→ Assigned task
Images are to be omitted, and the rest of the records reproduced exactly.

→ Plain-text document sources
#####

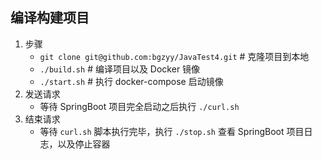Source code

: ## 编译构建项目

1. 步骤
   - `git clone git@github.com:bgzyy/JavaTest4.git`	           # 克隆项目到本地
   - `./build.sh`                                                                             # 编译项目以及 Docker 镜像
   - `./start.sh`                                                                             # 执行 docker-compose 启动镜像
2. 发送请求
   - 等待 SpringBoot 项目完全启动之后执行 `./curl.sh`
3. 结束请求
   - 等待 `curl.sh` 脚本执行完毕，执行 `./stop.sh` 查看 SpringBoot 项目日志，以及停止容器
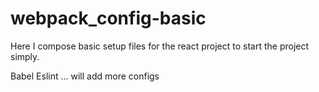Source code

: # webpack_config-basic

Here I compose basic setup files for the react project to start the project simply.

Babel
Eslint
... will add more configs
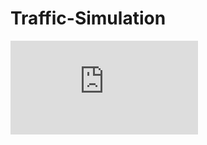# Traffic-Simulation

![Traffic Simulation ](https://github.com/TDR-VOID/Traffic-Simulation/edit/main/README.md)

#####

→ Result of the exercise
Source code

: ## 编译构建项目

1. 步骤
   - `git clone git@github.com:bgzyy/JavaTest4.git`	           # 克隆项目到本地
   - `./build.sh`                                                                             # 编译项目以及 Docker 镜像
   - `./start.sh`                                                                             # 执行 docker-compose 启动镜像
2. 发送请求
   - 等待 SpringBoot 项目完全启动之后执行 `./curl.sh`
3. 结束请求
   - 等待 `curl.sh` 脚本执行完毕，执行 `./stop.sh` 查看 SpringBoot 项目日志，以及停止容器
Source code

: # webpack_config-basic

Here I compose basic setup files for the react project to start the project simply.

Babel
Eslint
... will add more configs
# Traffic-Simulation

![Traffic Simulation ](https://github.com/TDR-VOID/Traffic-Simulation/edit/main/README.md)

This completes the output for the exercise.